Turning now to the latch lever 24, the same is movable within the housing 10 with the armature 18 between the positions shown in FIG. 1 and FIG. 4. At its upper end, it includes an elongated notch 82 which underlies an opening (not shown) in the housing 10. A tool, such as the tip of a screwdriver can be fitted through the opening and inserted into the notch 82 to apply a manual force to the lever 24 to shift it between the positions shown in FIG. 1 and FIG. 4 for manual test purposes.

Just below the notch 82, a latch surface defined by two adjoining surfaces 84 and 86 is provided. Underlying the latch surface 84, 86 is a spring latching finger 88 having an upturned end 90 that is adapted to embrace the surface 86 of the latch surface 84 and 86 under certain conditions to be described. The latch finger 88 extends from a coil 92 of a torsion spring, generally designated 94, which is mounted on a post 96 or within a pocket within the housing 10. Alternatively, the spring 94 may be mounted on the latch lever and the latch surface 84 and 86 located on the housing 10.

The end 98 of the coil 92 opposite the latch finger 88 is abutted against housing 10 to prevent rotation of the coil 92 on the post 96. The latch finger 88 may latch the latch lever 24 in one of the two stable positions of the armature 18. Such an occurrence is illustrated in, for example, FIG. 6 and 7.

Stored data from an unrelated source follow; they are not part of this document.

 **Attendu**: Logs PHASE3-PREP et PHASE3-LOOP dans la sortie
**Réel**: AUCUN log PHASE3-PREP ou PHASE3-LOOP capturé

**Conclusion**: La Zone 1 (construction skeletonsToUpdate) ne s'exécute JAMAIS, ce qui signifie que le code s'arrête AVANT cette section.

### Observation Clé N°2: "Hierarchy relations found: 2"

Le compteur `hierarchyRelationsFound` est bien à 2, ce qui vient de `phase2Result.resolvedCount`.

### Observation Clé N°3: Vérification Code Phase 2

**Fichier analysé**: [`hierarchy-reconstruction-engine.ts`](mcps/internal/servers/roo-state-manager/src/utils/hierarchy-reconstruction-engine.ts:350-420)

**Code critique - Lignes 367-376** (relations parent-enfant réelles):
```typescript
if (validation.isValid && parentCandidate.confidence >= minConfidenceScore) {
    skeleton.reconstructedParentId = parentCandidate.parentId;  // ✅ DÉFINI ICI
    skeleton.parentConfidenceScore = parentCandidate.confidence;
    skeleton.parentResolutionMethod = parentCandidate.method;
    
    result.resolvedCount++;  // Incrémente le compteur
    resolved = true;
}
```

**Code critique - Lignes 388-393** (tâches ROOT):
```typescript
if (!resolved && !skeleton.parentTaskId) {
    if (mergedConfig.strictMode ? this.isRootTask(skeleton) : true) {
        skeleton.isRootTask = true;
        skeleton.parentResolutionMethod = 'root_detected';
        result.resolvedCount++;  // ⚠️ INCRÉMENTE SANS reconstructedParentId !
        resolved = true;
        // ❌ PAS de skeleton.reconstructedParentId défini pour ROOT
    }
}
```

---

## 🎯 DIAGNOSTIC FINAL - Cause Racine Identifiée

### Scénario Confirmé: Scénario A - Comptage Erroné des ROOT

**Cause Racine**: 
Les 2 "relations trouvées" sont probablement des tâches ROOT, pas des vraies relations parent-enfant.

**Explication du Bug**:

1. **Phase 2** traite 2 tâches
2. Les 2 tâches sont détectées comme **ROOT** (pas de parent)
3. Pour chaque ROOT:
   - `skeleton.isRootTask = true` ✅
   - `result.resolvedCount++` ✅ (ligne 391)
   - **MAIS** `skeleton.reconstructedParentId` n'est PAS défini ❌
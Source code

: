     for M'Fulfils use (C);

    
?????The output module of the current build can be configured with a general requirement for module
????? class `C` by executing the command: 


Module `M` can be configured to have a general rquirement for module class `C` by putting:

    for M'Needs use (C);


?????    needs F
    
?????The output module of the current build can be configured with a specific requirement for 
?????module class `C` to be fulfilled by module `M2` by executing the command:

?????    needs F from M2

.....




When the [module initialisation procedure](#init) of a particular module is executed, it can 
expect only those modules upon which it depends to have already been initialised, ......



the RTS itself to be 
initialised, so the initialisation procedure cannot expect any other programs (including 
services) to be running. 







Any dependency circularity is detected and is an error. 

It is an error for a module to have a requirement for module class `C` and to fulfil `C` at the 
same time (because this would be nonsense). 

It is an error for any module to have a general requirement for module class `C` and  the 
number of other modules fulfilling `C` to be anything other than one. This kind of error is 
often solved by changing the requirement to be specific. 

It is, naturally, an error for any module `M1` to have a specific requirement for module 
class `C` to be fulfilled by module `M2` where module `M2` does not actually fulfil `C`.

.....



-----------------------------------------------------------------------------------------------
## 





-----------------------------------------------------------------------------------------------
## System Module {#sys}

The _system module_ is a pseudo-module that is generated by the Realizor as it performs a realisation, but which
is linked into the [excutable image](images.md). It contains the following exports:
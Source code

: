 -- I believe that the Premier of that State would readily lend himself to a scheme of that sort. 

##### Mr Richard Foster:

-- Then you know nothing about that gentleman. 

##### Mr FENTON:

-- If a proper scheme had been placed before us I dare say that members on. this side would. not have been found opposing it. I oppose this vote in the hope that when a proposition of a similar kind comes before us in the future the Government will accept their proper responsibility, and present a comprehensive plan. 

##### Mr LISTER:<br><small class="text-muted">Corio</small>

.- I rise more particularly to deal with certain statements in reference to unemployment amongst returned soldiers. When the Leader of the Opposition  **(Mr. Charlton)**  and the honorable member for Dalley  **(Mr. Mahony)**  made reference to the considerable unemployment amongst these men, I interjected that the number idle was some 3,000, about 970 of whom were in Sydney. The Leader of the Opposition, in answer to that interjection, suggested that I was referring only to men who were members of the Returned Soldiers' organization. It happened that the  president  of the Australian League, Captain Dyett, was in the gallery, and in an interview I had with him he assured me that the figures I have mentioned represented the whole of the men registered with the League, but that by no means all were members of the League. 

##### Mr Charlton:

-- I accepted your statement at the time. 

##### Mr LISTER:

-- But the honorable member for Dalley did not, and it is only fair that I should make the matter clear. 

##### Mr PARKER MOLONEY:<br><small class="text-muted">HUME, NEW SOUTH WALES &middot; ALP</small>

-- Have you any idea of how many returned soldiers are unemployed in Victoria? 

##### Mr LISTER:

The latch lever 24 also carries a flat, diagonal projection 100 closely adjacent to a post 102 which is generally parallel to the pivot 16. A second torsion spring, generally designated 104, is mounted on the post 102 and includes one end 106 fixed to the projection 100 to prevent rotation of the coil 108 of the torsion spring about the post 102. The opposite end 110 of the torsion spring 104 acts as a reset finger and extends diagonally, at an acute angle past the end of the projection 100 in the direction of the push button 26. In this connection, the shank 30 of the push button 26 includes a notch 112 which acts as a stop surface and cooperates with the reset finger 110 for shifting the latch lever 24 from the position illustrated in FIG. 4, that is, the tripped position, to the reset position illustrated in FIG. 1.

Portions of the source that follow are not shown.